Work required: Wherever the word "githubusercontent" turns up in a line of the entries, copy that line.
───── Dataset content
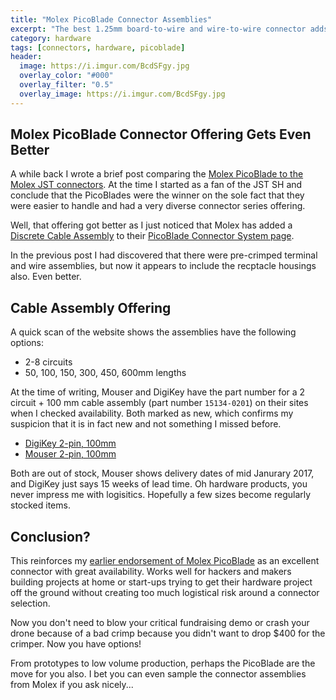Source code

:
 ```yaml
---
title: "Molex PicoBlade Connector Assemblies"
excerpt: "The best 1.25mm board-to-wire and wire-to-wire connector adds professionally made cable assemblies."
category: hardware
tags: [connectors, hardware, picoblade]
header:
  image: https://i.imgur.com/BcdSFgy.jpg
  overlay_color: "#000"
  overlay_filter: "0.5"
  overlay_image: https://i.imgur.com/BcdSFgy.jpg
---
```


## Molex PicoBlade Connector Offering Gets Even Better

A while back I wrote a brief post comparing the [Molex PicoBlade to the Molex JST connectors](/hardware/molex-picoblade-vs-jst-sh-connectors/).  At the time I started as a fan of the JST SH and conclude that the PicoBlades were the winner on the sole fact that they were easier to handle and had a very diverse connector series offering.

Well, that offering got better as I just noticed that Molex has added a [Discrete Cable Assembly](http://www.molex.com/molex/products/listview.jsp?query=&path=%2Binmeta%3Acategory%3DCable%252520Assemblies%2Binmeta%3Aassemblyconfiguration%3DDual%252520Ended%252520Connectors%26partialfields%3D%28productname%3APicoBlade*%29&channel=products) to their [PicoBlade Connector System page](http://www.molex.com/molex/products/family?key=picoblade&channel=products&chanName=family&pageTitle=Introduction).

In the previous post I had discovered that there were pre-crimped terminal and wire assemblies, but now it appears to include the recptacle housings also.  Even better.

## Cable Assembly Offering

A quick scan of the website shows the assemblies have the following options:

* 2-8 circuits
* 50, 100, 150, 300, 450, 600mm lengths

At the time of writing, Mouser and DigiKey have the part number for a 2 circuit + 100 mm cable assembly (part number `15134-0201`) on their sites when I checked availability.  Both marked as new, which confirms my suspicion that it is in fact new and not something I missed before.

* [DigiKey 2-pin, 100mm](http://www.digikey.com/product-search/en?keywords=15134-0201)
* [Mouser 2-pin, 100mm](http://www.mouser.com/search/ProductDetail.aspx?R=0virtualkey0virtualkey15134-0201)

Both are out of stock, Mouser shows delivery dates of mid Janurary 2017, and DigiKey just says 15 weeks of lead time.  Oh hardware products, you never impress me with logisitics.  Hopefully a few sizes become regularly stocked items.

## Conclusion?

This reinforces my [earlier endorsement of Molex PicoBlade](/hardware/molex-picoblade-vs-jst-sh-connectors/) as an excellent connector with great availability.  Works well for hackers and makers building projects at home or start-ups trying to get their hardware project off the ground without creating too much logistical risk around a connector selection.

Now you don't need to blow your critical fundraising demo or crash your drone because of a bad crimp because you didn't want to drop $400 for the crimper.  Now you have options!

From prototypes to low volume production, perhaps the PicoBlade are the move for you also.  I bet you can even sample the connector assemblies from Molex if you ask nicely...
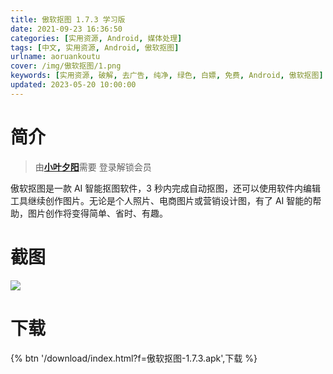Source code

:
 ```yaml
---
title: 傲软抠图 1.7.3 学习版
date: 2021-09-23 16:36:50
categories: [实用资源, Android, 媒体处理]
tags: [中文, 实用资源, Android, 傲软抠图]
urlname: aoruankoutu
cover: /img/傲软抠图/1.png
keywords: [实用资源, 破解, 去广告, 纯净, 绿色, 白嫖, 免费, Android, 傲软抠图]
updated: 2023-05-20 10:00:00
---
```


# 简介

> 由[**小叶夕阳**](/laiyuan)需要
> 登录解锁会员

傲软抠图是一款 AI 智能抠图软件，3 秒内完成自动抠图，还可以使用软件内编辑工具继续创作图片。无论是个人照片、电商图片或营销设计图，有了 AI 智能的帮助，图片创作将变得简单、省时、有趣。

# 截图

![](/img/傲软抠图/2.jpg)

# 下载

{% btn '/download/index.html?f=傲软抠图-1.7.3.apk',下载 %}
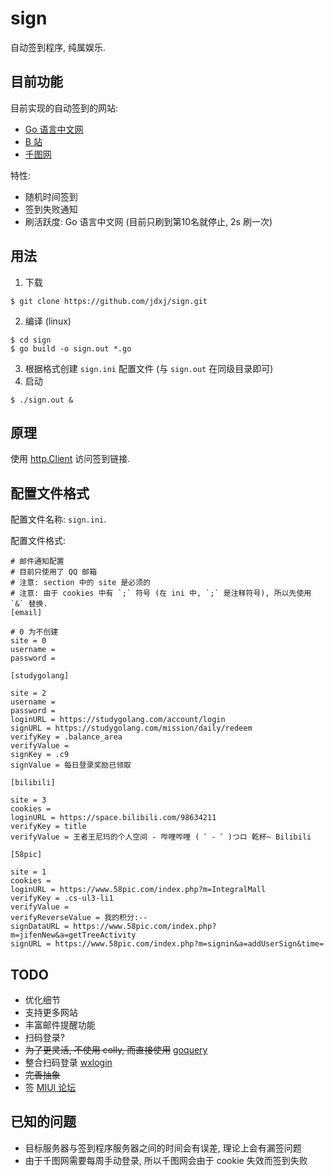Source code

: # sign

自动签到程序, 纯属娱乐.

## 目前功能

目前实现的自动签到的网站:

- [Go 语言中文网](https://studygolang.com/)
- [B 站](https://www.bilibili.com/)
- [千图网](https://www.58pic.com/)

特性:

- 随机时间签到
- 签到失败通知
- 刷活跃度: Go 语言中文网 (目前只刷到第10名就停止, 2s 刷一次)

## 用法

1. 下载

```
$ git clone https://github.com/jdxj/sign.git
```

2. 编译 (linux)

```
$ cd sign
$ go build -o sign.out *.go
```

3. 根据格式创建 `sign.ini` 配置文件 (与 `sign.out` 在同级目录即可)
4. 启动

```
$ ./sign.out &
```

## 原理

使用 [http.Client](https://golang.org/pkg/net/http/#Client) 访问签到链接.

## 配置文件格式

配置文件名称: `sign.ini`.

配置文件格式:

```
# 邮件通知配置
# 目前只使用了 QQ 邮箱
# 注意: section 中的 site 是必须的
# 注意: 由于 cookies 中有 `;` 符号 (在 ini 中, `;` 是注释符号), 所以先使用 `&` 替换.
[email]

# 0 为不创建
site = 0
username =
password =

[studygolang]

site = 2
username =
password =
loginURL = https://studygolang.com/account/login
signURL = https://studygolang.com/mission/daily/redeem
verifyKey = .balance_area
verifyValue =
signKey = .c9
signValue = 每日登录奖励已领取

[bilibili]

site = 3
cookies =
loginURL = https://space.bilibili.com/98634211
verifyKey = title
verifyValue = 王者王尼玛的个人空间 - 哔哩哔哩 ( ゜- ゜)つロ 乾杯~ Bilibili

[58pic]

site = 1
cookies =
loginURL = https://www.58pic.com/index.php?m=IntegralMall
verifyKey = .cs-ul3-li1
verifyValue =
verifyReverseValue = 我的积分:--
signDataURL = https://www.58pic.com/index.php?m=jifenNew&a=getTreeActivity
signURL = https://www.58pic.com/index.php?m=signin&a=addUserSign&time=
```

## TODO

- 优化细节
- 支持更多网站
- 丰富邮件提醒功能
- 扫码登录?
- ~~为了更灵活, 不使用 colly, 而直接使用~~ [goquery](https://github.com/PuerkitoBio/goquery)
- 整合扫码登录 [wxlogin](https://github.com/jdxj/wxlogin)
- ~~完善抽象~~
- 签 [MIUI 论坛](https://www.miui.com/index.html)

## 已知的问题

- 目标服务器与签到程序服务器之间的时间会有误差, 理论上会有漏签问题
- 由于千图网需要每周手动登录, 所以千图网会由于 cookie 失效而签到失败
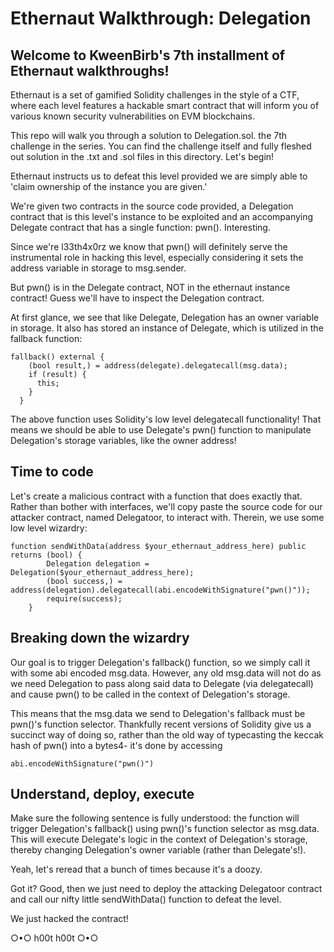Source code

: # Ethernaut Walkthrough: Delegation
## Welcome to KweenBirb's 7th installment of Ethernaut walkthroughs! 

Ethernaut is a set of gamified Solidity challenges in the style of a CTF, where each level features a hackable smart contract that will inform you of various known security vulnerabilities on EVM blockchains.

This repo will walk you through a solution to Delegation.sol. the 7th challenge in the series. You can find the challenge itself and fully fleshed out solution in the .txt and .sol files in this directory. Let's begin!

Ethernaut instructs us to defeat this level provided we are simply able to 'claim ownership of the instance you are given.'

We're given two contracts in the source code provided, a Delegation contract that is this level's instance to be exploited and an accompanying Delegate contract that has a single function: pwn(). Interesting.

Since we're l33th4x0rz we know that pwn() will definitely serve the instrumental role in hacking this level, especially considering it sets the address variable in storage to msg.sender.

But pwn() is in the Delegate contract, NOT in the ethernaut instance contract! Guess we'll have to inspect the Delegation contract.

At first glance, we see that like Delegate, Delegation has an owner variable in storage. It also has stored an instance of Delegate, which is utilized in the fallback function:

```
fallback() external {
    (bool result,) = address(delegate).delegatecall(msg.data);
    if (result) {
      this;
    }
  }
```

The above function uses Solidity's low level delegatecall functionality! That means we should be able to use Delegate's pwn() function to manipulate Delegation's storage variables, like the owner address!

## Time to code

Let's create a malicious contract with a function that does exactly that. Rather than bother with interfaces, we'll copy paste the source code for our attacker contract, named Delegatoor, to interact with. Therein, we use some low level wizardry:

```
function sendWithData(address $your_ethernaut_address_here) public returns (bool) {
        Delegation delegation = Delegation($your_ethernaut_address_here);
        (bool success,) = address(delegation).delegatecall(abi.encodeWithSignature("pwn()"));
        require(success);
    }
```

## Breaking down the wizardry
Our goal is to trigger Delegation's fallback() function, so we simply call it with some abi encoded msg.data. However, any old msg.data will not do as we need Delegation to pass along said data to Delegate (via delegatecall) and cause pwn() to be called in the context of Delegation's storage.

This means that the msg.data we send to Delegation's fallback must be pwn()'s function selector. Thankfully recent versions of Solidity give us a succinct way of doing so, rather than the old way of typecasting the keccak hash of pwn() into a bytes4- it's done by accessing 


```
abi.encodeWithSignature("pwn()")
```

## Understand, deploy, execute
Make sure the following sentence is fully understood: the function will trigger Delegation's fallback() using pwn()'s function selector as msg.data. This will execute Delegate's logic in the context of Delegation's storage, thereby changing Delegation's owner variable (rather than Delegate's!). 

Yeah, let's reread that a bunch of times because it's a doozy. 

Got it? Good, then we just need to deploy the attacking Delegatoor contract and call our nifty little sendWithData() function to defeat the level.


We just hacked the contract!

○•○ h00t h00t ○•○

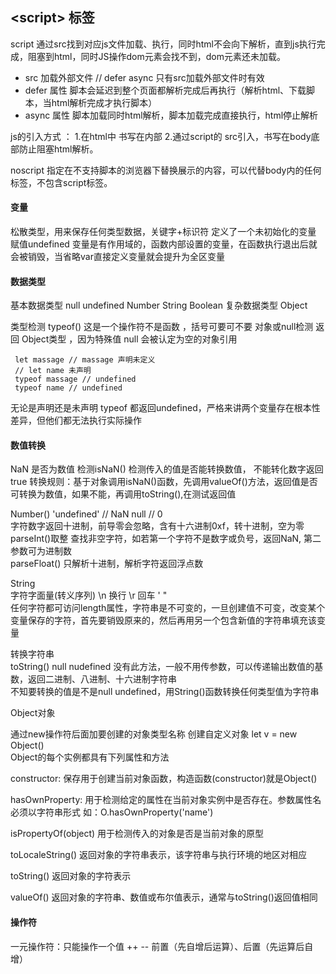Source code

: ## \<script> 标签 

script 通过src找到对应js文件加载、执行，同时html不会向下解析，直到js执行完成，阻塞到html，同时JS操作dom元素会找不到，dom元素还未加载。

- src 加载外部文件
// defer async 只有src加载外部文件时有效
- defer 属性  脚本会延迟到整个页面都解析完成后再执行（解析html、下载脚本，当html解析完成才执行脚本）
- async 属性  脚本加载同时html解析，脚本加载完成直接执行，html停止解析

js的引入方式 ： 1.在html中 书写在<script></script>内部 2.通过script的 src引入，书写在body底部防止阻塞html解析。

noscript 指定在不支持脚本的浏览器下替换展示的内容，可以代替body内的任何标签，不包含script标签。

#### 变量 

松散类型，用来保存任何类型数据，关键字+标识符 定义了一个未初始化的变量 赋值undefined
变量是有作用域的，函数内部设置的变量，在函数执行退出后就会被销毁，当省略var直接定义变量就会提升为全区变量

#### 数据类型
基本数据类型 null undefined Number String Boolean 
复杂数据类型 Object 

类型检测 typeof() 这是一个操作符不是函数 ，括号可要可不要
对象或null检测 返回 Object类型 ，因为特殊值 null 会被认定为空的对象引用
```
 let massage // massage 声明未定义 
 // let name 未声明
 typeof massage // undefined
 typeof name // undefined
```
无论是声明还是未声明 typeof 都返回undefined，严格来讲两个变量存在根本性差异，但他们都无法执行实际操作 

#### 数值转换 
NaN 是否为数值 检测isNaN() 检测传入的值是否能转换数值， 不能转化数字返回true
转换规则：基于对象调用isNaN()函数，先调用valueOf()方法，返回值是否可转换为数值，如果不能，再调用toString(),在测试返回值

Number() 'undefined' // NaN  null // 0   
字符数字返回十进制，前导零会忽略，含有十六进制0xf，转十进制，空为零  
parseInt()取整 查找非空字符，如若第一个字符不是数字或负号，返回NaN, 第二参数可为进制数  
parseFloat() 只解析十进制，解析字符返回浮点数  

String  
字符字面量(转义序列) \n 换行 \r 回车 \' \"  
任何字符都可访问length属性，字符串是不可变的，一旦创建值不可变，改变某个变量保存的字符，首先要销毁原来的，然后再用另一个包含新值的字符串填充该变量  

转换字符串  
toString() null nudefined 没有此方法，一般不用传参数，可以传递输出数值的基数，返回二进制、八进制、十六进制字符串  
不知要转换的值是不是null undefined，用String()函数转换任何类型值为字符串  


Object对象

通过new操作符后面加要创建的对象类型名称 创建自定义对象 let v = new Object()  
Object的每个实例都具有下列属性和方法  

constructor: 保存用于创建当前对象函数，构造函数(constructor)就是Object()  

hasOwnProperty: 用于检测给定的属性在当前对象实例中是否存在。参数属性名必须以字符串形式 如：O.hasOwnProperty('name')  

isPropertyOf(object) 用于检测传入的对象是否是当前对象的原型  

toLocaleString() 返回对象的字符串表示，该字符串与执行环境的地区对相应  

toString() 返回对象的字符表示  

valueOf() 返回对象的字符串、数值或布尔值表示，通常与toString()返回值相同

#### 操作符 
一元操作符：只能操作一个值 ++ -- 前置（先自增后运算）、后置（先运算后自增） 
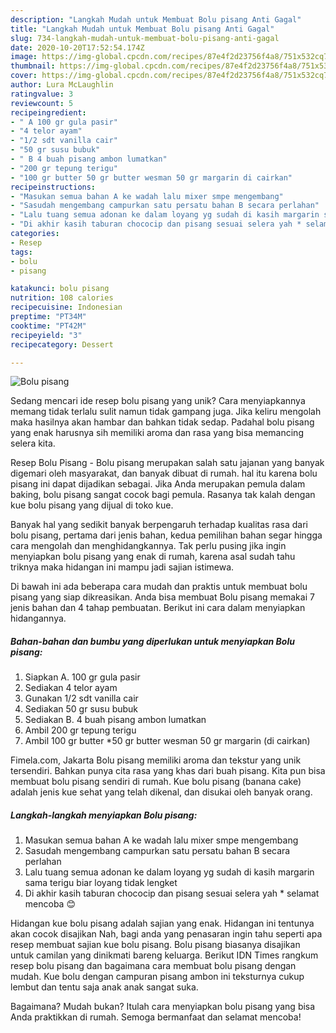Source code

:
 ```yaml
---
description: "Langkah Mudah untuk Membuat Bolu pisang Anti Gagal"
title: "Langkah Mudah untuk Membuat Bolu pisang Anti Gagal"
slug: 734-langkah-mudah-untuk-membuat-bolu-pisang-anti-gagal
date: 2020-10-20T17:52:54.174Z
image: https://img-global.cpcdn.com/recipes/87e4f2d23756f4a8/751x532cq70/bolu-pisang-foto-resep-utama.jpg
thumbnail: https://img-global.cpcdn.com/recipes/87e4f2d23756f4a8/751x532cq70/bolu-pisang-foto-resep-utama.jpg
cover: https://img-global.cpcdn.com/recipes/87e4f2d23756f4a8/751x532cq70/bolu-pisang-foto-resep-utama.jpg
author: Lura McLaughlin
ratingvalue: 3
reviewcount: 5
recipeingredient:
- " A 100 gr gula pasir"
- "4 telor ayam"
- "1/2 sdt vanilla cair"
- "50 gr susu bubuk"
- " B 4 buah pisang ambon lumatkan"
- "200 gr tepung terigu"
- "100 gr butter 50 gr butter wesman 50 gr margarin di cairkan"
recipeinstructions:
- "Masukan semua bahan A ke wadah lalu mixer smpe mengembang"
- "Sasudah mengembang campurkan satu persatu bahan B secara perlahan"
- "Lalu tuang semua adonan ke dalam loyang yg sudah di kasih margarin sama terigu biar loyang tidak lengket"
- "Di akhir kasih taburan chococip dan pisang sesuai selera yah * selamat mencoba 😊"
categories:
- Resep
tags:
- bolu
- pisang

katakunci: bolu pisang 
nutrition: 108 calories
recipecuisine: Indonesian
preptime: "PT34M"
cooktime: "PT42M"
recipeyield: "3"
recipecategory: Dessert

---
```



![Bolu pisang](https://img-global.cpcdn.com/recipes/87e4f2d23756f4a8/751x532cq70/bolu-pisang-foto-resep-utama.jpg)

Sedang mencari ide resep bolu pisang yang unik? Cara menyiapkannya memang tidak terlalu sulit namun tidak gampang juga. Jika keliru mengolah maka hasilnya akan hambar dan bahkan tidak sedap. Padahal bolu pisang yang enak harusnya sih memiliki aroma dan rasa yang bisa memancing selera kita.

Resep Bolu Pisang - Bolu pisang merupakan salah satu jajanan yang banyak digemari oleh masyarakat, dan banyak dibuat di rumah. hal itu karena bolu pisang ini dapat dijadikan sebagai. Jika Anda merupakan pemula dalam baking, bolu pisang sangat cocok bagi pemula. Rasanya tak kalah dengan kue bolu pisang yang dijual di toko kue.

Banyak hal yang sedikit banyak berpengaruh terhadap kualitas rasa dari bolu pisang, pertama dari jenis bahan, kedua pemilihan bahan segar hingga cara mengolah dan menghidangkannya. Tak perlu pusing jika ingin menyiapkan bolu pisang yang enak di rumah, karena asal sudah tahu triknya maka hidangan ini mampu jadi sajian istimewa.


Di bawah ini ada beberapa cara mudah dan praktis untuk membuat bolu pisang yang siap dikreasikan. Anda bisa membuat Bolu pisang memakai 7 jenis bahan dan 4 tahap pembuatan. Berikut ini cara dalam menyiapkan hidangannya.

<!--inarticleads1-->

##### Bahan-bahan dan bumbu yang diperlukan untuk menyiapkan Bolu pisang:

1. Siapkan  A. 100 gr gula pasir
1. Sediakan 4 telor ayam
1. Gunakan 1/2 sdt vanilla cair
1. Sediakan 50 gr susu bubuk
1. Sediakan  B. 4 buah pisang ambon lumatkan
1. Ambil 200 gr tepung terigu
1. Ambil 100 gr butter *50 gr butter wesman 50 gr margarin (di cairkan)


Fimela.com, Jakarta Bolu pisang memiliki aroma dan tekstur yang unik tersendiri. Bahkan punya cita rasa yang khas dari buah pisang. Kita pun bisa membuat bolu pisang sendiri di rumah. Kue bolu pisang (banana cake) adalah jenis kue sehat yang telah dikenal, dan disukai oleh banyak orang. 

<!--inarticleads2-->

##### Langkah-langkah menyiapkan Bolu pisang:

1. Masukan semua bahan A ke wadah lalu mixer smpe mengembang
1. Sasudah mengembang campurkan satu persatu bahan B secara perlahan
1. Lalu tuang semua adonan ke dalam loyang yg sudah di kasih margarin sama terigu biar loyang tidak lengket
1. Di akhir kasih taburan chococip dan pisang sesuai selera yah * selamat mencoba 😊


Hidangan kue bolu pisang adalah sajian yang enak. Hidangan ini tentunya akan cocok disajikan Nah, bagi anda yang penasaran ingin tahu seperti apa resep membuat sajian kue bolu pisang. Bolu pisang biasanya disajikan untuk camilan yang dinikmati bareng keluarga. Berikut IDN Times rangkum resep bolu pisang dan bagaimana cara membuat bolu pisang dengan mudah. Kue bolu dengan campuran pisang ambon ini teksturnya cukup lembut dan tentu saja anak anak sangat suka. 

Bagaimana? Mudah bukan? Itulah cara menyiapkan bolu pisang yang bisa Anda praktikkan di rumah. Semoga bermanfaat dan selamat mencoba!
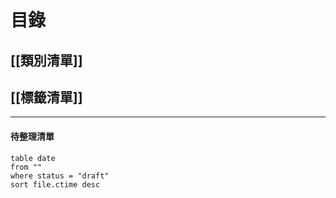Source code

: # 目錄
   ## [[類別清單]]
   ## [[標籤清單]]

---

 #### 待整理清單

```dataview
table date
from ""
where status = "draft"
sort file.ctime desc
```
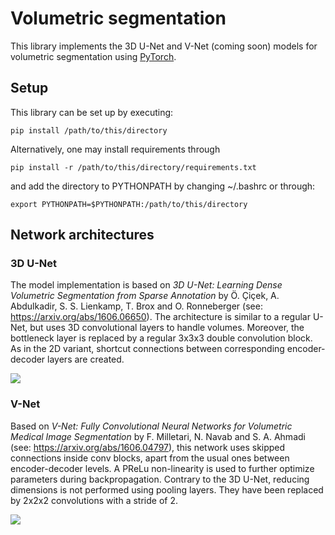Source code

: # Volumetric segmentation

This library implements the 3D U-Net and V-Net (coming soon) models for volumetric segmentation using
[PyTorch](https://pytorch.org/).

## Setup

This library can be set up by executing:
```shell
pip install /path/to/this/directory
```

Alternatively, one may install requirements through
```shell
pip install -r /path/to/this/directory/requirements.txt
```

and add the directory to PYTHONPATH by changing ~/.bashrc or through:
```shell
export PYTHONPATH=$PYTHONPATH:/path/to/this/directory
```

## Network architectures
### 3D U-Net

The model implementation is based on <i>3D U-Net: Learning Dense Volumetric Segmentation from Sparse Annotation</i>
by Ö. Çiçek, A. Abdulkadir, S. S. Lienkamp, T. Brox and O. Ronneberger (see: https://arxiv.org/abs/1606.06650). The
architecture is similar to a regular U-Net, but uses 3D convolutional layers to handle volumes. Moreover, the bottleneck
layer is replaced by a regular 3x3x3 double convolution block. As in the 2D variant, shortcut connections between
corresponding encoder-decoder layers are created.

![](https://user-images.githubusercontent.com/16364029/165028732-3c88faa3-0ddd-4e20-a3a9-3b89c5c55e8f.png)

### V-Net

Based on <i>V-Net: Fully Convolutional Neural Networks for Volumetric Medical Image Segmentation</i> by F. Milletari,
N. Navab and S. A. Ahmadi (see: https://arxiv.org/abs/1606.04797), this network uses skipped connections inside conv
blocks, apart from the usual ones between encoder-decoder levels. A PReLu non-linearity is used to further optimize
parameters during backpropagation. Contrary to the 3D U-Net, reducing dimensions is not performed using pooling layers.
They have been replaced by 2x2x2 convolutions with a stride of 2.

![](https://user-images.githubusercontent.com/16364029/165029707-a09c76e0-77fd-4e2e-9a95-49c418922116.png)
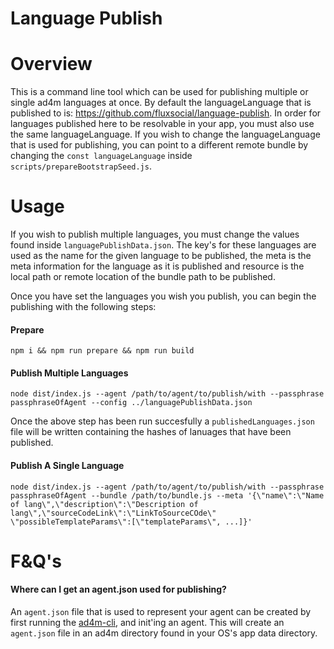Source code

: # Language Publish

# Overview

This is a command line tool which can be used for publishing multiple or single ad4m languages at once. By default the languageLanguage that is published to is: https://github.com/fluxsocial/language-publish. In order for languages published here to be resolvable in your app, you must also use the same languageLanguage. If you wish to change the languageLanguage that is used for publishing, you can point to a different remote bundle by changing the `const languageLanguage` inside `scripts/prepareBootstrapSeed.js`.

# Usage

If you wish to publish multiple languages, you must change the values found inside `languagePublishData.json`. The key's for these languages are used as the name for the given language to be published, the meta is the meta information for the language as it is published and resource is the local path or remote location of the bundle path to be published. <br>

Once you have set the languages you wish you publish, you can begin the publishing with the following steps:


#### Prepare
```
npm i && npm run prepare && npm run build
```

#### Publish Multiple Languages

```
node dist/index.js --agent /path/to/agent/to/publish/with --passphrase passphraseOfAgent --config ../languagePublishData.json
```

Once the above step has been run succesfully a `publishedLanguages.json` file will be written containing the hashes of lanuages that have been published.

#### Publish A Single Language

```
node dist/index.js --agent /path/to/agent/to/publish/with --passphrase passphraseOfAgent --bundle /path/to/bundle.js --meta '{\"name\":\"Name of lang\",\"description\":\"Description of lang\",\"sourceCodeLink\":\"LinkToSourceCOde\" \"possibleTemplateParams\":[\"templateParams\", ...]}'
```

# F&Q's
#### Where can I get an agent.json used for publishing?

An `agent.json` file that is used to represent your agent can be created by first running the [ad4m-cli](https://github.com/perspect3vism/ad4m-host), and init'ing an agent. This will create an `agent.json` file in an ad4m directory found in your OS's app data directory.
──────────
Solved exercise:
![](https://user-images.githubusercontent.com/16364029/165028732-3c88faa3-0ddd-4e20-a3a9-3b89c5c55e8f.png)
![](https://user-images.githubusercontent.com/16364029/165029707-a09c76e0-77fd-4e2e-9a95-49c418922116.png)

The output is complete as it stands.